Prompt: Return an exact copy of the entries, skipping any picture you find.

Extracted entries:
——————
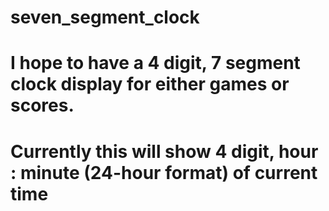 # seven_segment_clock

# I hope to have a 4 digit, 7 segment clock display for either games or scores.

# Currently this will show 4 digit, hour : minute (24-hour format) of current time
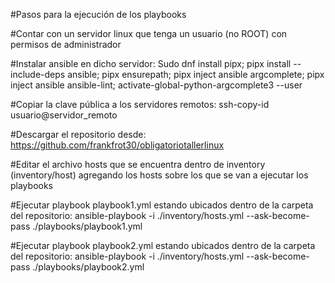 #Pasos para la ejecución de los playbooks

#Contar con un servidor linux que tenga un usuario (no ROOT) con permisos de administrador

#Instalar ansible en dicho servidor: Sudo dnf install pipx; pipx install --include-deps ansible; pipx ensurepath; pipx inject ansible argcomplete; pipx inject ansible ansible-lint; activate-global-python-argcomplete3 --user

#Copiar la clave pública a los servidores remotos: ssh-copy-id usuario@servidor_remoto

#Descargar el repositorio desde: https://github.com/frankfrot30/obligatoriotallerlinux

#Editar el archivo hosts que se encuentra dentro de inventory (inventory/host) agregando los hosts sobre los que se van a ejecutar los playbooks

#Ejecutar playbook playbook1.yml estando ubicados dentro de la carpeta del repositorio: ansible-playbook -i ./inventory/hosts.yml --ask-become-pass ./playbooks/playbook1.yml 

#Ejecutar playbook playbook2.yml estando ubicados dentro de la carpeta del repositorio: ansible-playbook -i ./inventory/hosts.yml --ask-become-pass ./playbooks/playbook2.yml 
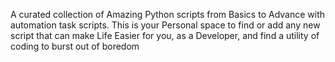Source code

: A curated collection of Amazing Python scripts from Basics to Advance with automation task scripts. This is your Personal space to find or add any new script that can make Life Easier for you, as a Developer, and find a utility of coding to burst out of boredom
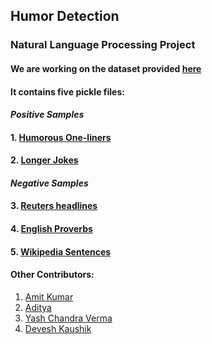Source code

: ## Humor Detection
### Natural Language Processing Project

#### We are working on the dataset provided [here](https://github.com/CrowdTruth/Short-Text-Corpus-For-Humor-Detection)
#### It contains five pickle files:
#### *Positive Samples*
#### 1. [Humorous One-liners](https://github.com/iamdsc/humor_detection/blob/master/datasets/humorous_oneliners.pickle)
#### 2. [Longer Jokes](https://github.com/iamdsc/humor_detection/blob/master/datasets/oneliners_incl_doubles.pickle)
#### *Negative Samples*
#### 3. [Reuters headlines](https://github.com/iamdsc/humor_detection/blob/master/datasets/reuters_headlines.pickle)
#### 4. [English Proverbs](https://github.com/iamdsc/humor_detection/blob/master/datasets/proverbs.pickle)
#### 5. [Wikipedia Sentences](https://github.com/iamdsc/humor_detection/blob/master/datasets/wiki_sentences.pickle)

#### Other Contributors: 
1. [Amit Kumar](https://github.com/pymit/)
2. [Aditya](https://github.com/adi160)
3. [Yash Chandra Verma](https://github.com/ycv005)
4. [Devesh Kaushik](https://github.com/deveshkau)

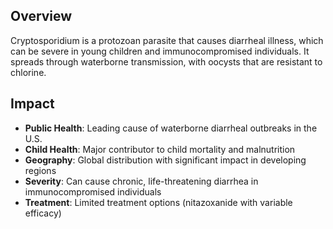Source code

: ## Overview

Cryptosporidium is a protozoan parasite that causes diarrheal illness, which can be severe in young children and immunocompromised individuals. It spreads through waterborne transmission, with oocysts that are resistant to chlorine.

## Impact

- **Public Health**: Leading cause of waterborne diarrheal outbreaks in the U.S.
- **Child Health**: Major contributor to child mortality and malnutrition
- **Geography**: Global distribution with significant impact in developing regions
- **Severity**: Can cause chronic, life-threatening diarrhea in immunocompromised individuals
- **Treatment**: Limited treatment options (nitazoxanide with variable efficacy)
——————
Output:
 # seven_segment_clock

# I hope to have a 4 digit, 7 segment clock display for either games or scores.

# Currently this will show 4 digit, hour : minute (24-hour format) of current time
 #Pasos para la ejecución de los playbooks

#Contar con un servidor linux que tenga un usuario (no ROOT) con permisos de administrador

#Instalar ansible en dicho servidor: Sudo dnf install pipx; pipx install --include-deps ansible; pipx ensurepath; pipx inject ansible argcomplete; pipx inject ansible ansible-lint; activate-global-python-argcomplete3 --user

#Copiar la clave pública a los servidores remotos: ssh-copy-id usuario@servidor_remoto

#Descargar el repositorio desde: https://github.com/frankfrot30/obligatoriotallerlinux

#Editar el archivo hosts que se encuentra dentro de inventory (inventory/host) agregando los hosts sobre los que se van a ejecutar los playbooks

#Ejecutar playbook playbook1.yml estando ubicados dentro de la carpeta del repositorio: ansible-playbook -i ./inventory/hosts.yml --ask-become-pass ./playbooks/playbook1.yml 

#Ejecutar playbook playbook2.yml estando ubicados dentro de la carpeta del repositorio: ansible-playbook -i ./inventory/hosts.yml --ask-become-pass ./playbooks/playbook2.yml 
Source code

: A curated collection of Amazing Python scripts from Basics to Advance with automation task scripts. This is your Personal space to find or add any new script that can make Life Easier for you, as a Developer, and find a utility of coding to burst out of boredom
Source code

: ## Humor Detection
### Natural Language Processing Project

#### We are working on the dataset provided [here](https://github.com/CrowdTruth/Short-Text-Corpus-For-Humor-Detection)
#### It contains five pickle files:
#### *Positive Samples*
#### 1. [Humorous One-liners](https://github.com/iamdsc/humor_detection/blob/master/datasets/humorous_oneliners.pickle)
#### 2. [Longer Jokes](https://github.com/iamdsc/humor_detection/blob/master/datasets/oneliners_incl_doubles.pickle)
#### *Negative Samples*
#### 3. [Reuters headlines](https://github.com/iamdsc/humor_detection/blob/master/datasets/reuters_headlines.pickle)
#### 4. [English Proverbs](https://github.com/iamdsc/humor_detection/blob/master/datasets/proverbs.pickle)
#### 5. [Wikipedia Sentences](https://github.com/iamdsc/humor_detection/blob/master/datasets/wiki_sentences.pickle)

#### Other Contributors: 
1. [Amit Kumar](https://github.com/pymit/)
2. [Aditya](https://github.com/adi160)
3. [Yash Chandra Verma](https://github.com/ycv005)
4. [Devesh Kaushik](https://github.com/deveshkau)

Source code

: ## Overview

Cryptosporidium is a protozoan parasite that causes diarrheal illness, which can be severe in young children and immunocompromised individuals. It spreads through waterborne transmission, with oocysts that are resistant to chlorine.

## Impact

- **Public Health**: Leading cause of waterborne diarrheal outbreaks in the U.S.
- **Child Health**: Major contributor to child mortality and malnutrition
- **Geography**: Global distribution with significant impact in developing regions
- **Severity**: Can cause chronic, life-threatening diarrhea in immunocompromised individuals
- **Treatment**: Limited treatment options (nitazoxanide with variable efficacy)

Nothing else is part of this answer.